傍で見ていたフィエルテは呆れた様子で内心で呟く。
『あ~、これは落ちちゃいましたね』
ラティオーは部隊の者達に、少し後方に離れて付いて来るように指示を出す。
すると大隊長の命令は絶対なようで、誰も異議を唱えず全員プリームス達から距離を取った。
プリームスはそれを確認すると、直ぐに小声で話し出す。
「あれは私の移動魔法なのです。3種の魔法を組み合わせて今回は使用したのですが、私を含めて2,3人程度なら一瞬で長距離を移動できます」
ラティオーは驚きを隠せなかった。
魔術師学園の理事長であるエスティーギア女王。
そのエスティーギアは先の南方戦争で名を馳せた大魔術師である。
プリームスはそんな女王が理事長代行を任せた人物であり、超高度な魔術技能を持っていても可笑しく無いのは当然であった。
驚いた様子のラティオーへ苦笑いを向けるプリームス。
「ですがそう何度も乱用は出来ないのです。複雑な魔術機構の操作、膨大な魔力の消費、それに限られた運用人数。今回のような案件が無ければ、基本的に移動魔法は使用しませんね」
「う~む」と唸るラティオー。
そして心配そうにプリームスへ尋ねた。
「では、プリームス殿が持ち込まれた案件は、余程重要な事なのですね?」
「はい、魔術師学園と魔導院の友好関係を築くことを考えれば、払拭しておきたい内容ではあります」
内容はぼやかしたまま、そうプリームスは答える。
そうこう言っていると聖都の外郭外壁に到着し、目の前には大きな門がそびえ立っていた。

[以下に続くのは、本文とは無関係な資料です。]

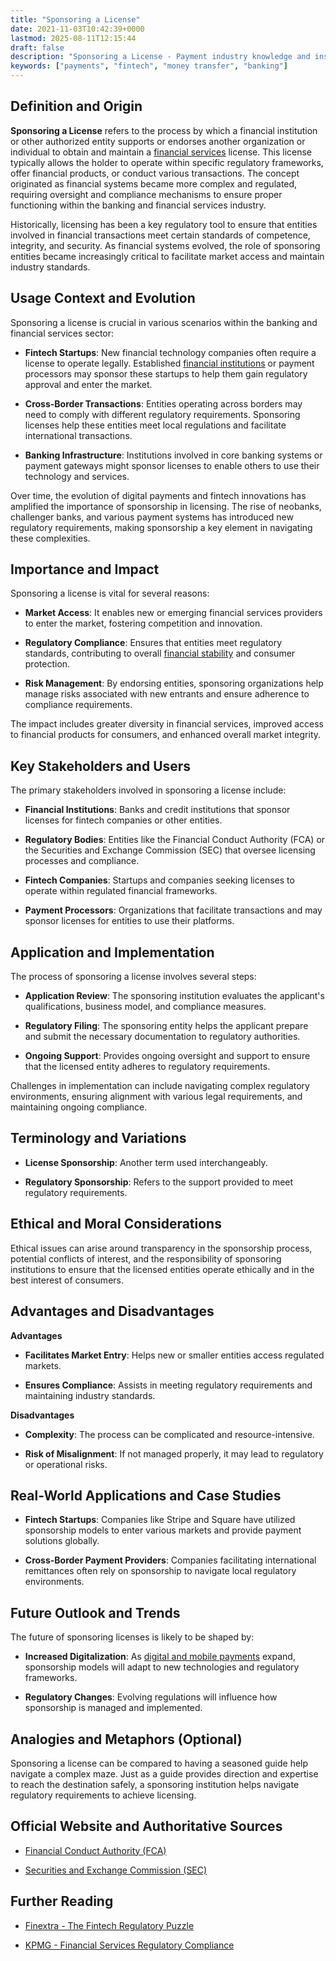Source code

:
 ```yaml
---
title: "Sponsoring a License"
date: 2021-11-03T10:42:39+0000
lastmod: 2025-08-11T12:15:44
draft: false
description: "Sponsoring a License - Payment industry knowledge and insights"
keywords: ["payments", "fintech", "money transfer", "banking"]
---
```


## Definition and Origin

**Sponsoring a License** refers to the process by which a financial institution or other authorized entity supports or endorses another organization or individual to obtain and maintain a [financial services](https://faisalkhanllc.xyz/resources/payments-wiki/f/financial-services/) license. This license typically allows the holder to operate within specific regulatory frameworks, offer financial products, or conduct various transactions. The concept originated as financial systems became more complex and regulated, requiring oversight and compliance mechanisms to ensure proper functioning within the banking and financial services industry.

Historically, licensing has been a key regulatory tool to ensure that entities involved in financial transactions meet certain standards of competence, integrity, and security. As financial systems evolved, the role of sponsoring entities became increasingly critical to facilitate market access and maintain industry standards.

## Usage Context and Evolution

Sponsoring a license is crucial in various scenarios within the banking and financial services sector:

- **Fintech Startups**: New financial technology companies often require a license to operate legally. Established [financial institutions](https://faisalkhanllc.xyz/resources/payments-wiki/f/financial-institution-fi/) or payment processors may sponsor these startups to help them gain regulatory approval and enter the market.

- **Cross-Border Transactions**: Entities operating across borders may need to comply with different regulatory requirements. Sponsoring licenses help these entities meet local regulations and facilitate international transactions.

- **Banking Infrastructure**: Institutions involved in core banking systems or payment gateways might sponsor licenses to enable others to use their technology and services.

Over time, the evolution of digital payments and fintech innovations has amplified the importance of sponsorship in licensing. The rise of neobanks, challenger banks, and various payment systems has introduced new regulatory requirements, making sponsorship a key element in navigating these complexities.

## Importance and Impact

Sponsoring a license is vital for several reasons:

- **Market Access**: It enables new or emerging financial services providers to enter the market, fostering competition and innovation.

- **Regulatory Compliance**: Ensures that entities meet regulatory standards, contributing to overall [financial stability](https://faisalkhanllc.xyz/resources/payments-wiki/f/financial-stability/) and consumer protection.

- **Risk Management**: By endorsing entities, sponsoring organizations help manage risks associated with new entrants and ensure adherence to compliance requirements.

The impact includes greater diversity in financial services, improved access to financial products for consumers, and enhanced overall market integrity.

## Key Stakeholders and Users

The primary stakeholders involved in sponsoring a license include:

- **Financial Institutions**: Banks and credit institutions that sponsor licenses for fintech companies or other entities.

- **Regulatory Bodies**: Entities like the Financial Conduct Authority (FCA) or the Securities and Exchange Commission (SEC) that oversee licensing processes and compliance.

- **Fintech Companies**: Startups and companies seeking licenses to operate within regulated financial frameworks.

- **Payment Processors**: Organizations that facilitate transactions and may sponsor licenses for entities to use their platforms.

## Application and Implementation

The process of sponsoring a license involves several steps:

- **Application Review**: The sponsoring institution evaluates the applicant's qualifications, business model, and compliance measures.

- **Regulatory Filing**: The sponsoring entity helps the applicant prepare and submit the necessary documentation to regulatory authorities.

- **Ongoing Support**: Provides ongoing oversight and support to ensure that the licensed entity adheres to regulatory requirements.

Challenges in implementation can include navigating complex regulatory environments, ensuring alignment with various legal requirements, and maintaining ongoing compliance.

## Terminology and Variations

- **License Sponsorship**: Another term used interchangeably.

- **Regulatory Sponsorship**: Refers to the support provided to meet regulatory requirements.

## Ethical and Moral Considerations

Ethical issues can arise around transparency in the sponsorship process, potential conflicts of interest, and the responsibility of sponsoring institutions to ensure that the licensed entities operate ethically and in the best interest of consumers.

## Advantages and Disadvantages

**Advantages**

- **Facilitates Market Entry**: Helps new or smaller entities access regulated markets.

- **Ensures Compliance**: Assists in meeting regulatory requirements and maintaining industry standards.

**Disadvantages**

- **Complexity**: The process can be complicated and resource-intensive.

- **Risk of Misalignment**: If not managed properly, it may lead to regulatory or operational risks.

## Real-World Applications and Case Studies

- **Fintech Startups**: Companies like Stripe and Square have utilized sponsorship models to enter various markets and provide payment solutions globally.

- **Cross-Border Payment Providers**: Companies facilitating international remittances often rely on sponsorship to navigate local regulatory environments.

## Future Outlook and Trends

The future of sponsoring licenses is likely to be shaped by:

- **Increased Digitalization**: As [digital and mobile payments](https://faisalkhanllc.xyz/resources/payments-wiki/d/digital-payments/) expand, sponsorship models will adapt to new technologies and regulatory frameworks.

- **Regulatory Changes**: Evolving regulations will influence how sponsorship is managed and implemented.

## Analogies and Metaphors (Optional)

Sponsoring a license can be compared to having a seasoned guide help navigate a complex maze. Just as a guide provides direction and expertise to reach the destination safely, a sponsoring institution helps navigate regulatory requirements to achieve licensing.

## Official Website and Authoritative Sources

- [Financial Conduct Authority (FCA)](https://www.fca.org.uk)

- [Securities and Exchange Commission (SEC)](https://www.sec.gov)

## Further Reading

- [Finextra - The Fintech Regulatory Puzzle](https://www.finextra.com/blogposting/25142/the-fintech-regulatory-puzzle-from-aisp-to-bank)

- [KPMG - Financial Services Regulatory Compliance](https://kpmg.com/sg/en/home/services/advisory/risk-consulting/financial-services-regulatory-compliance.html)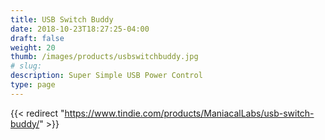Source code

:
 ```yaml
---
title: USB Switch Buddy
date: 2018-10-23T18:27:25-04:00
draft: false
weight: 20
thumb: /images/products/usbswitchbuddy.jpg
# slug:
description: Super Simple USB Power Control
type: page
---
```


{{< redirect "https://www.tindie.com/products/ManiacalLabs/usb-switch-buddy/" >}}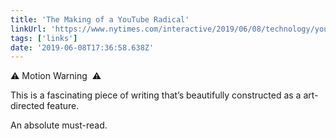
 ```yaml
---
title: 'The Making of a YouTube Radical'
linkUrl: 'https://www.nytimes.com/interactive/2019/06/08/technology/youtube-radical.html'
tags: ['links'] 
date: '2019-06-08T17:36:58.638Z'
---
```

⚠️ Motion Warning  ⚠️

This is a fascinating piece of writing that’s beautifully constructed as a art-directed feature.

An absolute must-read. 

華美な装飾は無いが、機能美重視でプリームスが好む様相である。
『以前の世界で、私が築いた砦に少し似ているな』
人間との大戦で、人の侵攻から
こちらの世界に来てからそれ程経っていないのに、懐かしく感じるのは色々あったからかもしれない。
そんな風にプリームスが思いに浸っていると、ラティオーの声がした。